- **Description of the task**
Could you copy out all the lines in the material below where the word "project" occurs?

● ● ● ●

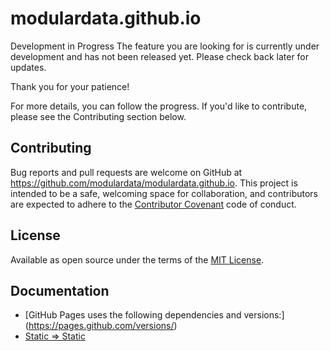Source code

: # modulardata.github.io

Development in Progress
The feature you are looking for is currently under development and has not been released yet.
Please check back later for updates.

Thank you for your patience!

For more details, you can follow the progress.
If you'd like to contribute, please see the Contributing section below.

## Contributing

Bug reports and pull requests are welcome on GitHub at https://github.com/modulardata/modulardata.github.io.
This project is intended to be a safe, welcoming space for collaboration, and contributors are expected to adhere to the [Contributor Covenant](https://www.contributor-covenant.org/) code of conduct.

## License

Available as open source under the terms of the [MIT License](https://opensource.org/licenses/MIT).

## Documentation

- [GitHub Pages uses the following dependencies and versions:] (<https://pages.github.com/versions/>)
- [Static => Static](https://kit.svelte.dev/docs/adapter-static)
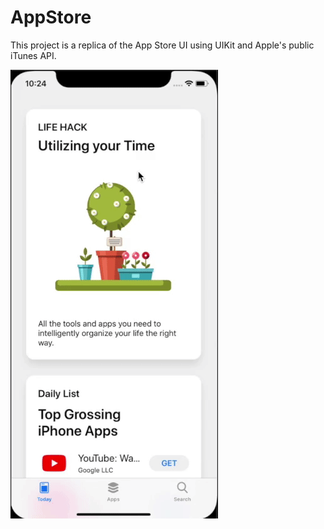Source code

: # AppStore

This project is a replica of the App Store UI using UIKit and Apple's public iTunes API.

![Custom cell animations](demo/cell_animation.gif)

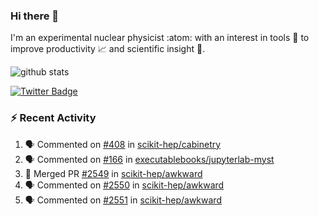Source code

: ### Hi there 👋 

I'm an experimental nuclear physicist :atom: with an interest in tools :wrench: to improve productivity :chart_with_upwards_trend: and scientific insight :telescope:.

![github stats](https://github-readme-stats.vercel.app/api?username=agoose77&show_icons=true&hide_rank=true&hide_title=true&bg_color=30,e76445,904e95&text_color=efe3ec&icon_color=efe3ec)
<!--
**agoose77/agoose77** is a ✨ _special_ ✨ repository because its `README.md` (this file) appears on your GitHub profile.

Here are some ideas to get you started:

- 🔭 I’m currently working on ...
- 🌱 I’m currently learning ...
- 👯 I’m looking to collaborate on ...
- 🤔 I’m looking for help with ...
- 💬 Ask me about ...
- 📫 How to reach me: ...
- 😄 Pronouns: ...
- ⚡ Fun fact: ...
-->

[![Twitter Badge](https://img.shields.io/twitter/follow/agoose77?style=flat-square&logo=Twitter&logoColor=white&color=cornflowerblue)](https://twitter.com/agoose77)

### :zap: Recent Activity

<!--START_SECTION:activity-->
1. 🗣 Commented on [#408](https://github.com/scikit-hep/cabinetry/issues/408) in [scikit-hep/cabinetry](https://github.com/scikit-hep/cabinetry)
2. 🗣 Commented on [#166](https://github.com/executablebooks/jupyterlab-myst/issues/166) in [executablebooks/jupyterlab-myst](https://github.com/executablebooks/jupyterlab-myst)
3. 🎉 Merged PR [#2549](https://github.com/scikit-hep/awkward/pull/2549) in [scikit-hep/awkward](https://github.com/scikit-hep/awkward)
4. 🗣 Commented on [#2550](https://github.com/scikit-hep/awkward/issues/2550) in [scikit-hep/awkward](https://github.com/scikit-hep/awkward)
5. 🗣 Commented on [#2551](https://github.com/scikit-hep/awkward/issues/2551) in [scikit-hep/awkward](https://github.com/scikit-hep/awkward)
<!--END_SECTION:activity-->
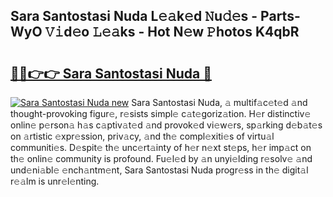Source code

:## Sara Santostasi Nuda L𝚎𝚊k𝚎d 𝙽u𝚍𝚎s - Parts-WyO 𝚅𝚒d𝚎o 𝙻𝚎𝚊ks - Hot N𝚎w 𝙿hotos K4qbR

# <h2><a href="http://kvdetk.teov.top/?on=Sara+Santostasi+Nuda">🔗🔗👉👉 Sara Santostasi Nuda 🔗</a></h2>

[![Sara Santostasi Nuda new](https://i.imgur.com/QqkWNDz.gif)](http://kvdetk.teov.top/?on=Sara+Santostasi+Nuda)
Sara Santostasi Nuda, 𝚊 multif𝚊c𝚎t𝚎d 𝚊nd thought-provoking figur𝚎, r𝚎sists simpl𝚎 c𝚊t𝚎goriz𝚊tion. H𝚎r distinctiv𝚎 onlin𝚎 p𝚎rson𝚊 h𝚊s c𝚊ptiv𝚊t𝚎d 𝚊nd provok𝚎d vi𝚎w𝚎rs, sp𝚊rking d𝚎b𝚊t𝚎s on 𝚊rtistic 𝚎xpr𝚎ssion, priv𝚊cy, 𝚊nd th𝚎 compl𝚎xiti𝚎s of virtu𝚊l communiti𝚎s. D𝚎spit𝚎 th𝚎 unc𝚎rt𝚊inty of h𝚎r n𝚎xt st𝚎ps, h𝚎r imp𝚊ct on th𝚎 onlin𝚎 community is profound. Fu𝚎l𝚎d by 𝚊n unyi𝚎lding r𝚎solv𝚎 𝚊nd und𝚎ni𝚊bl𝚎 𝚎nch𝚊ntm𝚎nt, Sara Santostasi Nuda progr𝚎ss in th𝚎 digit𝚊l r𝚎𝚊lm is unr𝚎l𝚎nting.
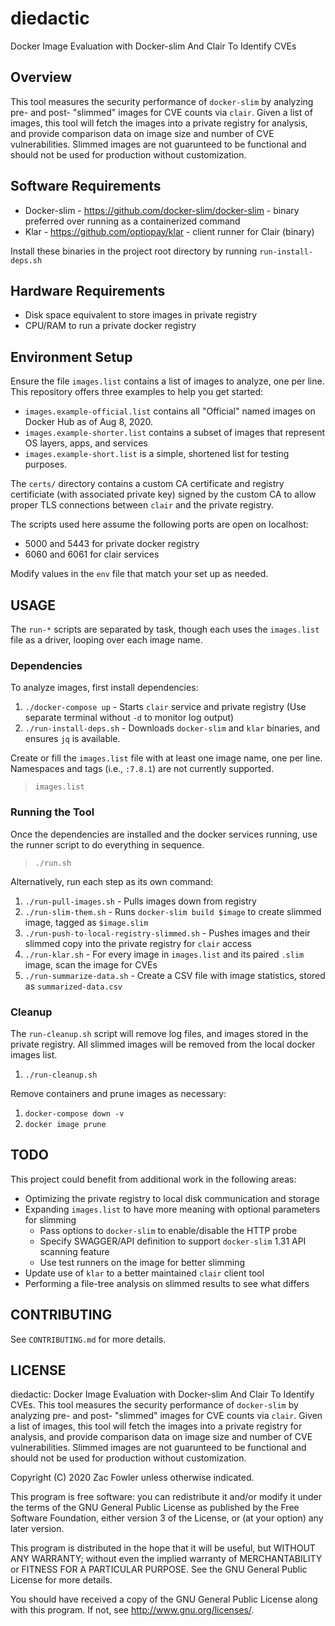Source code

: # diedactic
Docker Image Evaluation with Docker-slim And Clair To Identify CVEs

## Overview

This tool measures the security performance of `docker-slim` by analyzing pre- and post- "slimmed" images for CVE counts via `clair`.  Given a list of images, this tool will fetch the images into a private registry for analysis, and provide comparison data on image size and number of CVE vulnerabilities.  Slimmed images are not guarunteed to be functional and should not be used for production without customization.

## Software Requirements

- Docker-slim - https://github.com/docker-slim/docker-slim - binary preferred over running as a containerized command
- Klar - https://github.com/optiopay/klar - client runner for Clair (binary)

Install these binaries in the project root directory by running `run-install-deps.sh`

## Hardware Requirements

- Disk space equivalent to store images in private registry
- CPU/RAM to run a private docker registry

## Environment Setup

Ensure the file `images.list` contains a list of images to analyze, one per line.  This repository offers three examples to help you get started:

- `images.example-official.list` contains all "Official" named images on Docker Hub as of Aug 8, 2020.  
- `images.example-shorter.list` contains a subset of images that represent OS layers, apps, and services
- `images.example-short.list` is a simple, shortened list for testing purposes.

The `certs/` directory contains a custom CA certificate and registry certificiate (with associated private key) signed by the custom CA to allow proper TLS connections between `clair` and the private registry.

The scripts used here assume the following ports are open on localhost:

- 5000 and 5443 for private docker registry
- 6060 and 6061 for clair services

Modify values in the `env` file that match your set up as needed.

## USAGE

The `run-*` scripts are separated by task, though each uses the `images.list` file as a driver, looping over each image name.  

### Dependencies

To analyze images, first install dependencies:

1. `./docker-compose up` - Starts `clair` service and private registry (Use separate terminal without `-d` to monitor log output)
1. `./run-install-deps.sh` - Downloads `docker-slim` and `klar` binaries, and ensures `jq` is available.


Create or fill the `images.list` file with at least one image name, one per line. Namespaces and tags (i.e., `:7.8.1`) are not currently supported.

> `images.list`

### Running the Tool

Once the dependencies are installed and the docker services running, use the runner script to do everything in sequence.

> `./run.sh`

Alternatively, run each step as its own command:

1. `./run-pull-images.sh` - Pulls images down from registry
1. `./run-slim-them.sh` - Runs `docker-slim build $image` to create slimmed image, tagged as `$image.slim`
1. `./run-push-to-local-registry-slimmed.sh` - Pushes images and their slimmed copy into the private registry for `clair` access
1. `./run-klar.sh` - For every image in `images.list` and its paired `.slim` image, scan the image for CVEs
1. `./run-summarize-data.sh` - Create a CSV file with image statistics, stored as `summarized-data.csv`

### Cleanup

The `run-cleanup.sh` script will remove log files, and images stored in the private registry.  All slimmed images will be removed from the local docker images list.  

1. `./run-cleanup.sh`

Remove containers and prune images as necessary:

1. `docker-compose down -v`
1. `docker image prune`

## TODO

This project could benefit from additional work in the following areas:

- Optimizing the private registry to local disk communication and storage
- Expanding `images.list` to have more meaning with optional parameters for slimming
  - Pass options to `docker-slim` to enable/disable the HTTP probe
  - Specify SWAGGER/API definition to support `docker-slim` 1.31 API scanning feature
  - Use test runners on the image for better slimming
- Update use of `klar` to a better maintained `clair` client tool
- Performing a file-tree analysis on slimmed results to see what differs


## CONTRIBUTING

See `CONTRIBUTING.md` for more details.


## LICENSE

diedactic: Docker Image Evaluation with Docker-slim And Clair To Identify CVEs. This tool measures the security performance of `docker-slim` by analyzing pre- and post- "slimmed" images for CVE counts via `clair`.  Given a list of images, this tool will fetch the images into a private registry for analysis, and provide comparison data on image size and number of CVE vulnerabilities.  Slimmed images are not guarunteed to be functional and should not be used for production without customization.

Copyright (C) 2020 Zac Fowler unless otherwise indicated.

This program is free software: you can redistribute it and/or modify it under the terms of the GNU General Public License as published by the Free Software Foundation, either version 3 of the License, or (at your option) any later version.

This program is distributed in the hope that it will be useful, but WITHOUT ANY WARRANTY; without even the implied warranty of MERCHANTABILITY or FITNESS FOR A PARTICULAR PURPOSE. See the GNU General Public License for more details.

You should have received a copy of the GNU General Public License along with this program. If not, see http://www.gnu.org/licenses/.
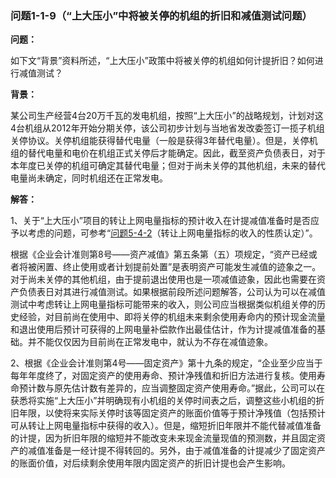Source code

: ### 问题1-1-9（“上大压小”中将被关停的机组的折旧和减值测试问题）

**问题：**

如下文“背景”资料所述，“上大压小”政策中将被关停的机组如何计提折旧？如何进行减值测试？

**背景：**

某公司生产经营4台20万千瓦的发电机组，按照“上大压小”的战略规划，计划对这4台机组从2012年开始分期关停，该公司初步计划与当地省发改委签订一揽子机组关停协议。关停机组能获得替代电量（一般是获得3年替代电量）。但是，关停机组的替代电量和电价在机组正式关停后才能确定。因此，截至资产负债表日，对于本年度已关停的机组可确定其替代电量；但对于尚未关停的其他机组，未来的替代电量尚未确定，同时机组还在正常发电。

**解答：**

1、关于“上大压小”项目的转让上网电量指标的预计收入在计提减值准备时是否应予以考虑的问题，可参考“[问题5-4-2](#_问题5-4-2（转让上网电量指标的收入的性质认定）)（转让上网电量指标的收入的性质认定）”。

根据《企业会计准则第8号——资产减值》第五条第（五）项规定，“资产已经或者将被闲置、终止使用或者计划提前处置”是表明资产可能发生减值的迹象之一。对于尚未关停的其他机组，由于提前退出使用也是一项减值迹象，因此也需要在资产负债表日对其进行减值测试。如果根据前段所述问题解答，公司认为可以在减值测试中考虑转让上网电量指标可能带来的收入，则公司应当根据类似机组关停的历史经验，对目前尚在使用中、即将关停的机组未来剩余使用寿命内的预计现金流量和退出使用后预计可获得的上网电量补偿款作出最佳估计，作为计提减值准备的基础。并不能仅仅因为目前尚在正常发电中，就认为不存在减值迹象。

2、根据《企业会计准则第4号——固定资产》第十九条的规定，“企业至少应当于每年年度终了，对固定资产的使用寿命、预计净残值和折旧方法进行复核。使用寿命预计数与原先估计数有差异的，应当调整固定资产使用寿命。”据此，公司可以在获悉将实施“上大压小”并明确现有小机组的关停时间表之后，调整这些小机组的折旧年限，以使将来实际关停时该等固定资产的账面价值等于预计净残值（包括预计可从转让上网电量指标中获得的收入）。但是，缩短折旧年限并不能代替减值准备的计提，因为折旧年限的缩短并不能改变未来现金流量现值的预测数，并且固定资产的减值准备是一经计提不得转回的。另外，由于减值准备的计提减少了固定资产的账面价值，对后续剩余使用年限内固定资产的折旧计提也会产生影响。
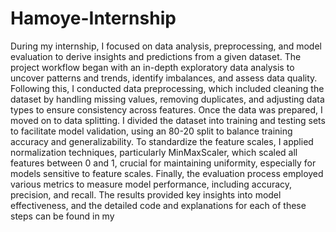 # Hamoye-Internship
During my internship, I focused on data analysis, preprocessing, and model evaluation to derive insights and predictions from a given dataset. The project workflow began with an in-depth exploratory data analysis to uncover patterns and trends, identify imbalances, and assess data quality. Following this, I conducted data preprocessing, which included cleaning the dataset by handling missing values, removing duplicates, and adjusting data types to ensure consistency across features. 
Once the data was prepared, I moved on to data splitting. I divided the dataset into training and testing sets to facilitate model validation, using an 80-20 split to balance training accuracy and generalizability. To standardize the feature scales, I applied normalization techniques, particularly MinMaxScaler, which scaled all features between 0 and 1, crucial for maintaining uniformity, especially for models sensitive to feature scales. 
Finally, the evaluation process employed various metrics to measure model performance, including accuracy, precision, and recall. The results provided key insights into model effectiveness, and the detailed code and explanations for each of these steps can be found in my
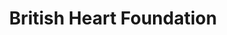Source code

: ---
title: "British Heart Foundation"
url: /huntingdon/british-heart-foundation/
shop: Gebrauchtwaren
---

● ● ● ●

- **Exercise result**
This project is intended to be a safe, welcoming space for collaboration, and contributors are expected to adhere to the [Contributor Covenant](https://www.contributor-covenant.org/) code of conduct.
This project is a replica of the App Store UI using UIKit and Apple's public iTunes API.
Install these binaries in the project root directory by running `run-install-deps.sh`
This project could benefit from additional work in the following areas:
During my internship, I focused on data analysis, preprocessing, and model evaluation to derive insights and predictions from a given dataset. The project workflow began with an in-depth exploratory data analysis to uncover patterns and trends, identify imbalances, and assess data quality. Following this, I conducted data preprocessing, which included cleaning the dataset by handling missing values, removing duplicates, and adjusting data types to ensure consistency across features. 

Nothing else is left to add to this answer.